Unilateral Acute Renal Ischemia-Reperfusion Injury Induces Cardiac Dysfunction through Intracellular Calcium Mishandling

  • Carolina Victoria Cruz Junho,
  • Laura González-Lafuente,
  • José Alberto Navarro-García,
  • Elena Rodríguez-Sánchez,
  • Marcela Sorelli Carneiro-Ramos,
  • Gema Ruiz-Hurtado

DOI
https://doi.org/10.3390/ijms23042266
Journal volume & issue
Vol. 23, no. 4
p. 2266

Abstract

Read online

Background: Acute renal failure (ARF) following renal ischemia-reperfusion (I/R) injury is considered a relevant risk factor for cardiac damage, but the underlying mechanisms, particularly those triggered at cardiomyocyte level, are unknown.
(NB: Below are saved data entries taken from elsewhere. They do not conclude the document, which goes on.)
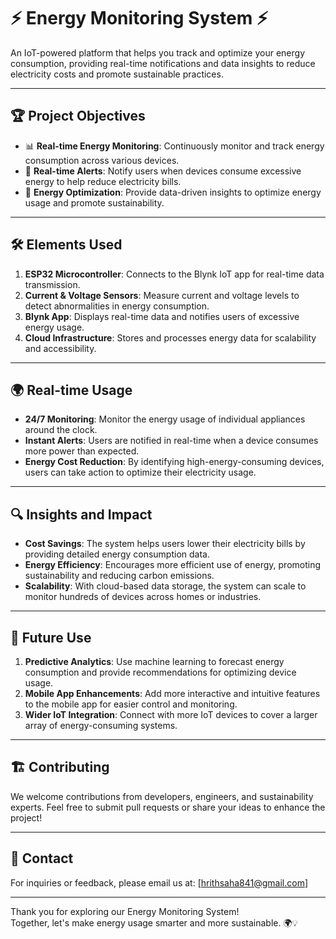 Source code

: # ⚡ **Energy Monitoring System** ⚡

An IoT-powered platform that helps you track and optimize your energy consumption, providing real-time notifications and data insights to reduce electricity costs and promote sustainable practices.

---

## 🏆 **Project Objectives**
- 📊 **Real-time Energy Monitoring**: Continuously monitor and track energy consumption across various devices.
- 🔔 **Real-time Alerts**: Notify users when devices consume excessive energy to help reduce electricity bills.
- 🌱 **Energy Optimization**: Provide data-driven insights to optimize energy usage and promote sustainability.

---

## 🛠️ **Elements Used**
1. **ESP32 Microcontroller**: Connects to the Blynk IoT app for real-time data transmission.
2. **Current & Voltage Sensors**: Measure current and voltage levels to detect abnormalities in energy consumption.
3. **Blynk App**: Displays real-time data and notifies users of excessive energy usage.
4. **Cloud Infrastructure**: Stores and processes energy data for scalability and accessibility.

---

## 🌍 **Real-time Usage**
- **24/7 Monitoring**: Monitor the energy usage of individual appliances around the clock.
- **Instant Alerts**: Users are notified in real-time when a device consumes more power than expected.
- **Energy Cost Reduction**: By identifying high-energy-consuming devices, users can take action to optimize their electricity usage.

---

## 🔍 **Insights and Impact**
- **Cost Savings**: The system helps users lower their electricity bills by providing detailed energy consumption data.
- **Energy Efficiency**: Encourages more efficient use of energy, promoting sustainability and reducing carbon emissions.
- **Scalability**: With cloud-based data storage, the system can scale to monitor hundreds of devices across homes or industries.

---

## 🚀 **Future Use**
1. **Predictive Analytics**: Use machine learning to forecast energy consumption and provide recommendations for optimizing device usage.
2. **Mobile App Enhancements**: Add more interactive and intuitive features to the mobile app for easier control and monitoring.
3. **Wider IoT Integration**: Connect with more IoT devices to cover a larger array of energy-consuming systems.

---

## 🏗️ **Contributing**
We welcome contributions from developers, engineers, and sustainability experts. Feel free to submit pull requests or share your ideas to enhance the project!

---

## 📧 **Contact**
For inquiries or feedback, please email us at: [hrithsaha841@gmail.com]

---

Thank you for exploring our Energy Monitoring System!  
Together, let's make energy usage smarter and more sustainable. 🌍💡
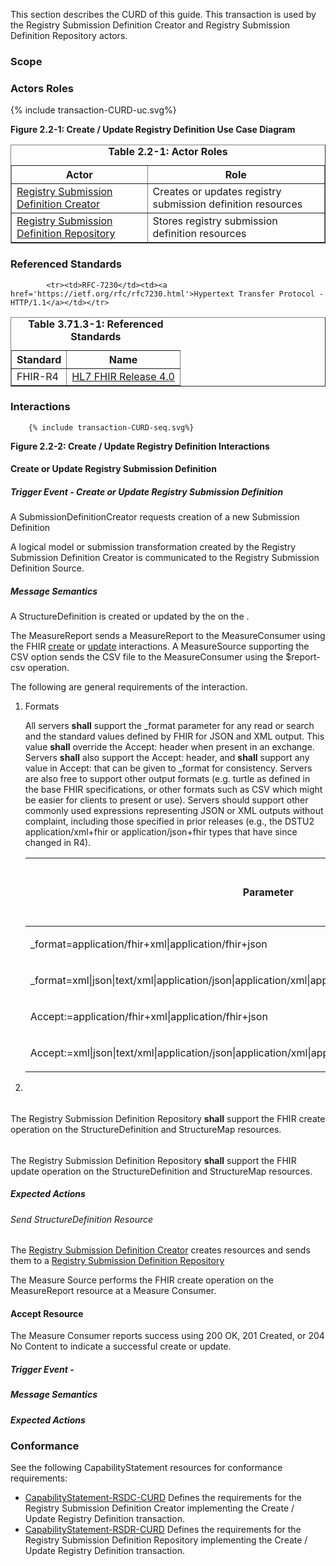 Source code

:This section describes the CURD of this guide. This transaction is used by the Registry Submission Definition Creator and Registry Submission Definition Repository actors.

### Scope





### Actors Roles
{% include transaction-CURD-uc.svg%}

**Figure 2.2-1: Create / Update Registry Definition Use Case Diagram**

<table border='1' borderspacing='0'>
<caption><b>Table 2.2-1: Actor Roles</b></caption>
<thead><tr><th>Actor</th><th>Role</th></tr></thead>
<tbody><tr><td><a href="actors.html#registry-submission-definition-creator">Registry Submission Definition Creator</a></td>
<td>Creates or updates registry submission definition resources
</td>
</tr>
        <tr><td><a href="actors.html#registry-submission-definition-repository">Registry Submission Definition Repository</a></td>
<td>Stores registry submission definition resources
</td>
</tr>
        
</tbody>
</table>

### Referenced Standards

<table border='1' borderspacing='0'>
<caption><b>Table 3.71.3-1: Referenced Standards</b></caption>
<thead><tr><th>Standard</th><th>Name</th></tr></thead>
<tbody>
            <tr><td>FHIR-R4</td><td><a href='http://www.hl7.org/FHIR/R4'>HL7 FHIR Release 4.0</a></td></tr>
        
            <tr><td>RFC-7230</td><td><a href='https://ietf.org/rfc/rfc7230.html'>Hypertext Transfer Protocol - HTTP/1.1</a></td></tr>
        
</tbody>
</table>

### Interactions
        {% include transaction-CURD-seq.svg%}

**Figure 2.2-2: Create / Update Registry Definition Interactions**


#### Create or Update Registry Submission Definition




##### Trigger Event - Create or Update Registry Submission Definition

A SubmissionDefinitionCreator requests creation of a new Submission Definition


A logical model or submission transformation created by the Registry Submission Definition Creator
is communicated to the Registry Submission Definition Source.



##### Message Semantics


A StructureDefinition is created or updated by the
[](s.html#)
on the
[](s.html#)
.



The MeasureReport sends a MeasureReport to the MeasureConsumer using the FHIR
[create](https://www.hl7.org/fhir/http.html#create) or [update](https://www.hl7.org/fhir/http.html#update) interactions.
A MeasureSource supporting the CSV option sends the CSV file to the MeasureConsumer using the $report-csv operation.



The following are general requirements of the interaction.

<ol>

<li>
Formats
<div>

All servers **shall** support the _format parameter for any read or search and the standard values
defined by FHIR for JSON and XML output. This value **shall** override the Accept: header when present in an exchange.
Servers **shall** also support the Accept: header, and **shall** support any value in Accept: that can be given to _format
for consistency. Servers are also free to support other output formats (e.g. turtle as defined in the base FHIR
specifications, or other formats such as CSV which might be easier for clients to present or use). Servers
should support other commonly used expressions representing JSON or XML outputs without complaint, including
those specified in prior releases (e.g., the DSTU2 application/xml+fhir or application/json+fhir types that
have since changed in R4).



</div>


<table class='grid'>

<thead><tr>

<th>Parameter</th><th>Cardinality</th><th>
Registry Submission Definition Repository Expectation</th><th>
Registry Submitter Expectation</th>

</tr></thead>

<tbody>


<tr>

<td>

_format=application/fhir+xml|application/fhir+json

</td>

<td>

0..1
</td>
<td>

<b>shall</b>

</td>
<td>

<b>shall</b>

</td>
</tr>


<tr>

<td>

_format=xml|json|text/xml|application/json|application/xml|application/xml+fhir|application/json+fhir

</td>

<td>

0..1
</td>
<td>

<b>should</b>

</td>
<td>

<b>should not</b>

</td>
</tr>


<tr>

<td>

Accept:=application/fhir+xml|application/fhir+json

</td>

<td>

0..1
</td>
<td>

<b>shall</b>

</td>
<td>

<b>shall</b>

</td>
</tr>


<tr>

<td>

Accept:=xml|json|text/xml|application/json|application/xml|application/xml+fhir|application/json+fhir

</td>

<td>

0..1
</td>
<td>

<b>should</b>

</td>
<td>

<b>should not</b>

</td>
</tr>

</tbody>
</table>

        
</li>

<li>

<div>

</div>

</li>

</ol>

###### 
The Registry Submission Definition Repository <b>shall</b> support the FHIR create operation on  the StructureDefinition and StructureMap resources.

###### 
The Registry Submission Definition Repository <b>shall</b> support the FHIR update operation on  the StructureDefinition and StructureMap resources.

##### Expected Actions

###### Send StructureDefinition Resource


The
[Registry Submission Definition Creator](actors.html#registry-submission-definition-creator)
creates resources and sends them to a
[Registry Submission Definition Repository](actors.html#registry-submission-definition-repository)



The Measure Source performs the FHIR create
operation on the MeasureReport resource at a Measure Consumer.



#### Accept Resource


The Measure Consumer reports success using 200 OK, 201 Created, or 204 No Content to indicate a successful
create or update.




##### Trigger Event - 

##### Message Semantics

##### Expected Actions

### Conformance
See the following CapabilityStatement resources for conformance requirements:

* [CapabilityStatement-RSDC-CURD](CapabilityStatement-RSDC-CURD.html) Defines the requirements for the Registry Submission Definition Creator implementing the Create / Update Registry Definition transaction.
* [CapabilityStatement-RSDR-CURD](CapabilityStatement-RSDR-CURD.html) Defines the requirements for the Registry Submission Definition Repository implementing the Create / Update Registry Definition transaction.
Methods: We examined intracellular Ca2+ dynamics in adult ventricular cardiomyocytes isolated from C57BL/6 mice 7 or 15 days following unilateral renal I/R. Results: After 7 days of I/R, the cell contraction was significantly lower in cardiomyocytes compared to sham-treated mice. It was accompanied by a significant decrease in both systolic Ca2+ transients and sarco/endoplasmic reticulum Ca2+-ATPase (SERCA2a) activity measured as Ca2+ transients decay. Moreover, the incidence of pro-arrhythmic events, measured as the number of Ca2+ sparks, waves or automatic Ca2+ transients, was greater in cardiomyocytes from mice 7 days after I/R than from sham-treated mice. Ca2+ mishandling related to systolic Ca2+ transients and contraction were recovered to sham values 15 days after I/R, but Ca2+ sparks frequency and arrhythmic events remained elevated. Conclusions: Renal I/R injury causes a cardiomyocyte Ca2+ cycle dysfunction at medium (contraction-relaxation dysfunction) and long term (Ca2+ leak), after 7 and 15 days of renal reperfusion, respectively.